Às vezes, uma plantinha precisa de mais cuidado, Isto não a torna especial porque ela já é única, como todas as outras.
   - Igual à gente! Alguém disse.
   Isso mesmo. Igual à gente!
- É claro que eu vou precisar do apoio de todos vocês. Sabem por quê?
 Porque ele nunca estudou em outra escola. É como esse jardim, vocês são minhas flores. Eu sou essa árvore grande, mas preciso de vocês minhas plantinhas para me ajudar a ajudar Igor. Igor é o nome dele. Posso contar com vocês? Ele precisa de amigos como vocês. Amigos especiais, como nós.. Precisa do carinho, como vocês, eu, todos nós. E aí?

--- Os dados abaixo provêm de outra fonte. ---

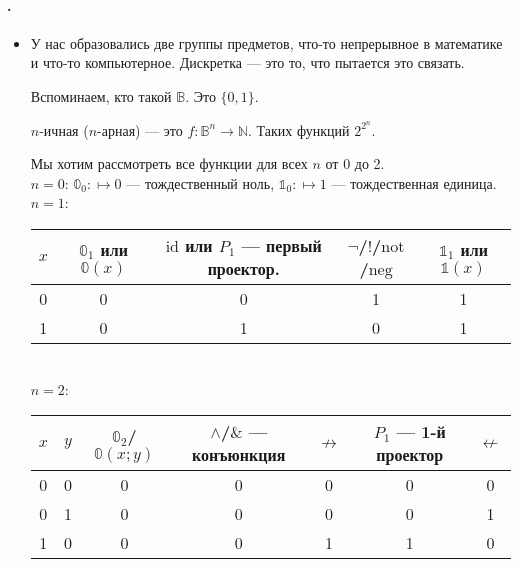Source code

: \documentclass{article}
\begin{document}
    \paragraph{.}
    \begin{itemize}
        \item[]\mbox{}
        \begin{Comment}
            У нас образовались две группы предметов, что-то непрерывное в математике и что-то компьютерное. Дискретка --- это то, что пытается это связать.
        \end{Comment}
        \begin{Comment}
            Вспоминаем, кто такой $\mathbb B$. Это $\{0,1\}$.
        \end{Comment}
        \dfn $n$-ичная ($n$-арная)  --- это $f\colon\mathbb B^n\to\mathbb N$.
        \thm Таких функций $2^{2^n}$.
        \begin{Comment}
            Мы хотим рассмотреть все функции для всех $n$ от 0 до 2.\\
            $n=0$:
            $\mathbb0_0\colon{}\mapsto0$ --- тождественный ноль,
            $\mathbb1_0\colon{}\mapsto1$ --- тождественная единица.\\
            $n=1$:\\
            \begin{tabular}{|c|cccc|}
                \hline
                $x$ & $\mathbb0_1$ или $\mathbb0(x)$ & $\mathrm{id}$ или $P_1$ --- первый проектор. & $\neg$/$!$/$\mathrm{not}$/$\mathrm{neg}$ & $\mathbb1_1$ или $\mathbb1(x)$\\
                \hline
                0 & 0 & 0 & 1 & 1\\
                1 & 0 & 1 & 0 & 1\\
                \hline
            \end{tabular}\\
            $n=2$:\\
            \begin{tabular}{|cc|ccccc|}
                \hline
                $x$ & $y$ & $\mathbb0_2$/$\mathbb0(x;y)$ & $\land$/$\&$ --- конъюнкция & $\not\rightarrow$ & $P_1$ --- 1-й проектор & $\not\leftarrow$\\
                \hline
                0 & 0 & 0 & 0 & 0 & 0 & 0\\
                0 & 1 & 0 & 0 & 0 & 0 & 1\\
                1 & 0 & 0 & 0 & 1 & 1 & 0\\

\end{tabular}
\end{Comment}
\end{itemize}
\end{document}
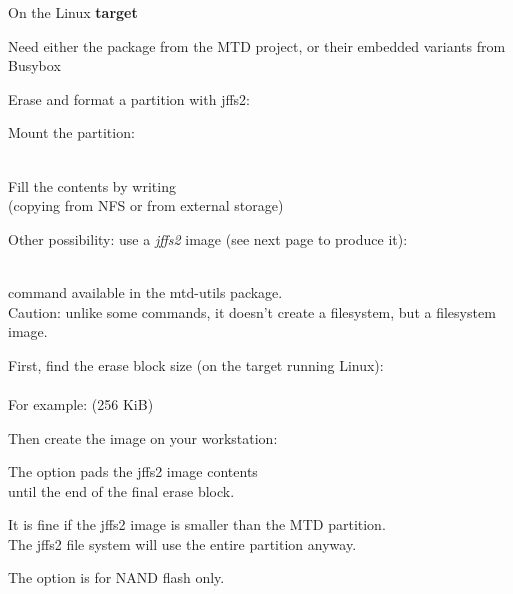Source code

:   On the Linux {\bf target}
  \startitemize
  \item Need either the  package from the MTD project,
    or their embedded variants from Busybox
  \item Erase and format a partition with jffs2:\\
  \item Mount the partition:\\
    \\
  \item Fill the contents by writing\\
    (copying from NFS or from external storage)
  \item Other possibility: use a {\em jffs2} image (see next page to
    produce it):\\
    \\
  \stopitemize

  \startitemize
  \item {} command available in the mtd-utils package.\\
    Caution: unlike some  commands, it doesn't create a
    filesystem, but a filesystem image.
  \item First, find the erase block size (on the target running Linux):\\
     \\
    For example:  (256 KiB)
  \item Then create the image on your workstation:\\
  \item The  option pads the jffs2 image contents\\
    until the end of the final erase block.
  \item It is fine if the jffs2 image is smaller than the MTD partition.\\
    The jffs2 file system will use the entire partition anyway.
  \item The  option is for NAND flash only.
  \stopitemize

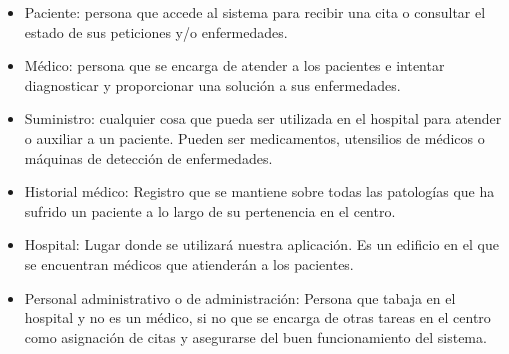 \documentclass[11pt]{article}
\begin{document}
\begin{itemize}
\item Paciente: persona que accede al sistema para recibir una cita o consultar el estado de sus peticiones y/o enfermedades.
\item Médico: persona que se encarga de atender a los pacientes e intentar diagnosticar y proporcionar una solución a sus enfermedades.
\item Suministro: cualquier cosa que pueda ser utilizada en el hospital para atender o auxiliar a un paciente. Pueden ser medicamentos, 
utensilios de médicos o máquinas de detección de enfermedades.
\item Historial médico: Registro que se mantiene sobre todas las patologías que ha sufrido un paciente a lo largo de su pertenencia en el centro.
\item Hospital: Lugar donde se utilizará nuestra aplicación. Es un edificio en el que se encuentran médicos que atienderán a los pacientes.
\item Personal administrativo o de administración: Persona que tabaja en el hospital y no es un médico, si no que se encarga de otras tareas en el centro como asignación de citas y asegurarse del buen funcionamiento del sistema.
\end{itemize}
\end{document}
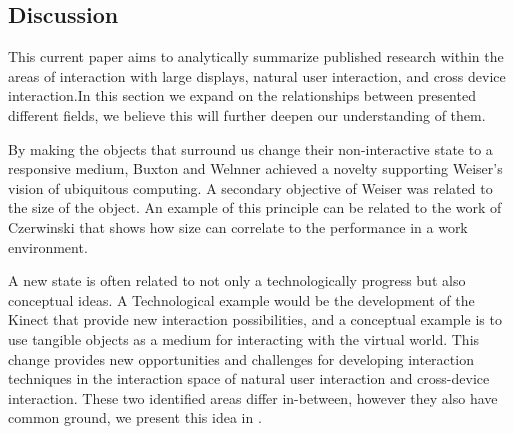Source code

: \subsection{Discussion}
This current paper aims to analytically summarize published research within the areas of interaction with large displays, natural user interaction, and cross device interaction.In this section we expand on the relationships between presented different fields, we believe this will further deepen our understanding of them.

By making the objects that surround us change their non-interactive state to a responsive medium, Buxton and Welnner achieved a novelty supporting Weiser's vision of ubiquitous computing. A secondary objective of Weiser was related to the size of the object. An example of this principle can be related to the work of Czerwinski that shows how size can correlate to the performance in a work environment.

A new state is often related to not only a technologically progress but also conceptual ideas. A Technological example would be the development of the Kinect that provide new interaction possibilities\cite{Wilson:2010}, and a conceptual example is to use tangible objects as a medium for interacting with the virtual world\cite{Rekimoto:1997, Keefe:2001}.
This change provides new opportunities and challenges for developing interaction techniques in the interaction space of natural user interaction and cross-device interaction. These two identified areas differ in-between, however they also have common ground, we present this idea in .\\

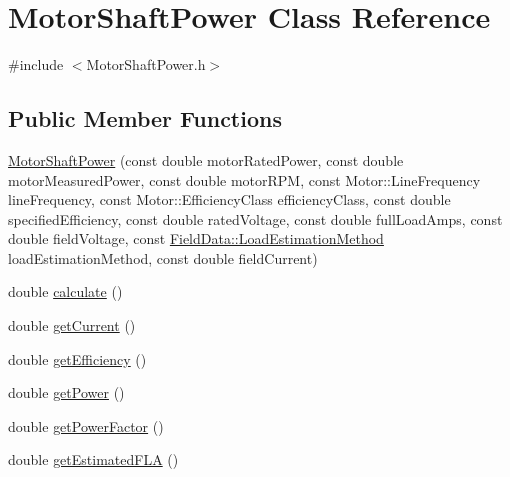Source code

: \hypertarget{class_motor_shaft_power}{}\section{Motor\+Shaft\+Power Class Reference}
\label{class_motor_shaft_power}


{\ttfamily \#include $<$Motor\+Shaft\+Power.\+h$>$}

\subsection*{Public Member Functions}
\begin{DoxyCompactItemize}
\item 
\hyperlink{class_motor_shaft_power_ac60f8ec772a98056e99c82447a009ae3}{Motor\+Shaft\+Power} (const double motor\+Rated\+Power, const double motor\+Measured\+Power, const double motor\+R\+PM, const Motor\+::\+Line\+Frequency line\+Frequency, const Motor\+::\+Efficiency\+Class efficiency\+Class, const double specified\+Efficiency, const double rated\+Voltage, const double full\+Load\+Amps, const double field\+Voltage, const \hyperlink{class_field_data_a424e89914ba5684c01bb269dbe3312fd}{Field\+Data\+::\+Load\+Estimation\+Method} load\+Estimation\+Method, const double field\+Current)
\item 
double \hyperlink{class_motor_shaft_power_a65fc4f52753011c5a49376bc79bf81bc}{calculate} ()
\item 
double \hyperlink{class_motor_shaft_power_a433c78f782a5c621cc529906a0b10545}{get\+Current} ()
\item 
double \hyperlink{class_motor_shaft_power_acc28811af383f9baabb3972a9a214ac9}{get\+Efficiency} ()
\item 
double \hyperlink{class_motor_shaft_power_a4f06363ffa5a4749785b0c00ab159ea2}{get\+Power} ()
\item 
double \hyperlink{class_motor_shaft_power_aeb4d4a4a4f1317955908e214d61dbea7}{get\+Power\+Factor} ()
\item 
double \hyperlink{class_motor_shaft_power_afa22f8c81b13bc847cf78eee5734b4ef}{get\+Estimated\+F\+LA} ()
\end{DoxyCompactItemize}
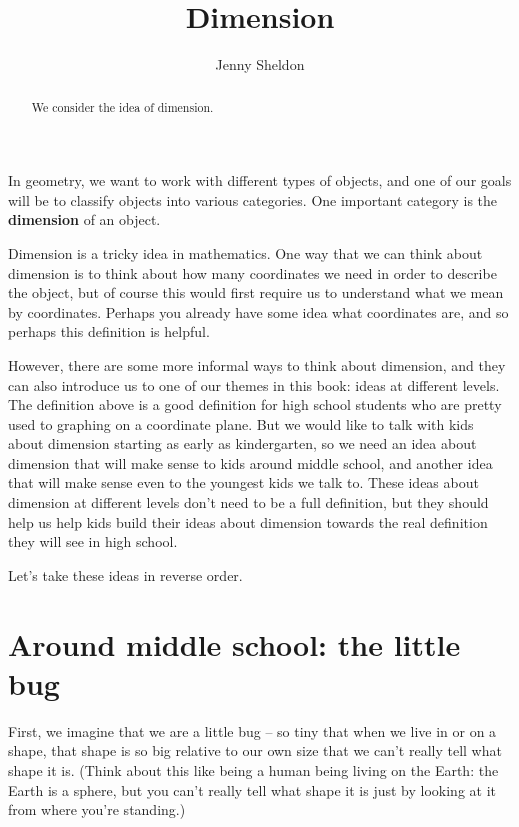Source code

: \documentclass{ximera}
\title{Dimension}
\author{Jenny Sheldon}
\begin{document}
\begin{abstract}
We consider the idea of dimension.
\end{abstract}
\maketitle

In geometry, we want to work with different types of objects, and one of our goals will be to classify objects into various categories. One important category is the {\bf dimension} of an object.

Dimension is a tricky idea in mathematics. One way that we can think about dimension is to think about how many coordinates we need in order to describe the object, but of course this would first require us to understand what we mean by coordinates. Perhaps you already have some idea what coordinates are, and so perhaps this definition is helpful.

However, there are some more informal ways to think about dimension, and they can also introduce us to one of our themes in this book: ideas at different levels. The definition above is a good definition for high school students who are pretty used to graphing on a coordinate plane. But we would like to talk with kids about dimension starting as early as kindergarten, so we need an idea about dimension that will make sense to kids around middle school, and another idea that will make sense even to the youngest kids we talk to. These ideas about dimension at different levels don't need to be a full definition, but they should help us help kids build their ideas about dimension towards the real definition they will see in high school. 

Let's take these ideas in reverse order.

\section{Around middle school: the little bug}

First, we imagine that we are a little bug -- so tiny that when we live in or on a shape, that shape is so big relative to our own size that we can't really tell what shape it is. (Think about this like being a human being living on the Earth: the Earth is a sphere, but you can't really tell what shape it is just by looking at it from where you're standing.)
\end{document}
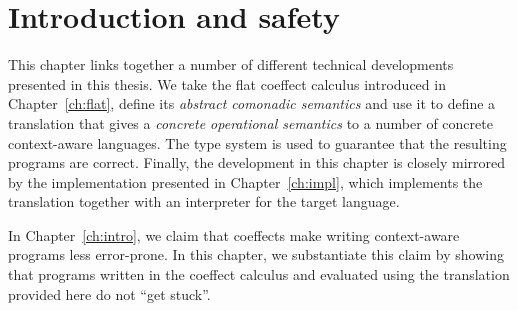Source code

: \section{Introduction and safety}
\label{sec:semantics-intro}

This chapter links together a number of different technical developments presented in this thesis.
We take the flat coeffect calculus introduced in Chapter~\ref{ch:flat}, define its \emph{abstract
comonadic semantics} and use it to define a translation that gives a \emph{concrete operational
semantics} to a number of concrete context-aware languages. The type system is used to guarantee
that the resulting programs are correct. Finally, the development in this chapter is closely
mirrored by the implementation presented in Chapter~\ref{ch:impl}, which implements the
translation together with an interpreter for the target language.

In Chapter~\ref{ch:intro}, we claim that coeffects make writing context-aware programs
less error-prone. In this chapter, we substantiate this claim by showing that programs written 
in the coeffect calculus and evaluated using the translation provided here do not ``get stuck''.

    Se você não acredita que eu falei desta forma e que eles entenderam perfeitamente é porque você está ano-luz distante da inteligência e da sensibilidade das crianças. Elas não só entenderam como abriram espaço há mais de vinte anos, para minha primeira experiência de integração de crianças com Síndrome de Down nas classes comuns.  
   Minha experiência com alunos de três, quatro, cinco e seis anos me levou a concluir que as crianças nascem com possibilidades de inacreditável capacidade para aprender, porém ingressam neste modelo educacional do país e vão “emburrecendo”. Quando eles estão quase estúpidos, aí, eles fazem vestibulares. Aqueles que conseguem escapar deste rebanho ou são dotados de inteligência privilegiada ou deram a sorte de frequentar uma boa escola ou encontraram mestres raros,escapam!
    Quando Igor chegou eu não o coloquei, imediatamente, na sala de aula. Precisava conhecê-lo. Conhecer sua reação naquele ambiente estranho cercado de adultos e crianças que não eram de sua intimidade. Para que se integrasse com naturalidade ele merendava junto e participava da recreação. Duas semanas, o tempo necessário para sua adaptação.
Logo chegou Marina. Ela já frequentara outra escola.
Quando Igor e Marina começaram no Pinguinho de Gente houve uma debandada de alunos. Os outros pais não admitiam a convivência daqueles retardados com seus filhos. Fiquei em pânico. Os pais das duas crianças me procuraram querendo desistir porque temiam o tamanho do meu prejuízo.
- As crianças tiveram maturidade e solidariedade para entender a importância desta convivência. Esses adultos preconceituosos e ignorantes ainda vão se envergonhar. Os dois ficam.
    Soube que os pais de Igor e Marina foram às residências destes alunos pedir que retornassem porque eles não queriam me prejudicar.
    Fiquei muito aborrecida quando soube disso depois. Eu já tinha decidido que podiam sair todos porque eles ficariam. Questão de honra.
  Alguém deu “parte” da minha decisão de “misturar” crianças retardadas com crianças normais e recebi, de repente, a visita de um psicólogo para observar o comportamento e a convivência do grupo.
     Deixei o “doutor” à vontade. Pediu-me que indicasse as crianças. Percebi pela sua expressão que não aceitava a situação.
- Descubra! Eu posso lhe garantir que as duas crianças estão neste ambiente. Sorri debochando.
  Como estavam extremamente atentos, envolvidos na atividade e as mesas eram circulares, sentados e de costas, ele não conseguia identificar os dois. Só quando os chamei pelos nomes e eles atenderam é que ele os reconheceu.
 Eles sorriram felizes e acenaram e voltaram à atividade, motivo de seu interesse no momento. Eu os interrompi:
- Temos visita. Vamos lhe dar “boas vindas”?
 Sorridentes todos ficaram de pé e cantaram e encantaram. Eram tão pequenos...
- É Professora. Não sei como consegue, mas consegue. Desculpe a minha visita inesperada. Não vou mais importuná-la. Foi muito bom vir aqui.
  Senti que estava envergonhado, pois, chegara cheio de empáfia.
Ao se despedir me contou a verdade.
 - Sabe esta história de agregar todas as crianças desta forma tinha tudo pra não dar certo.
-É. Mas deu. As pessoas não ajudam, mas gostam de atrapalhar.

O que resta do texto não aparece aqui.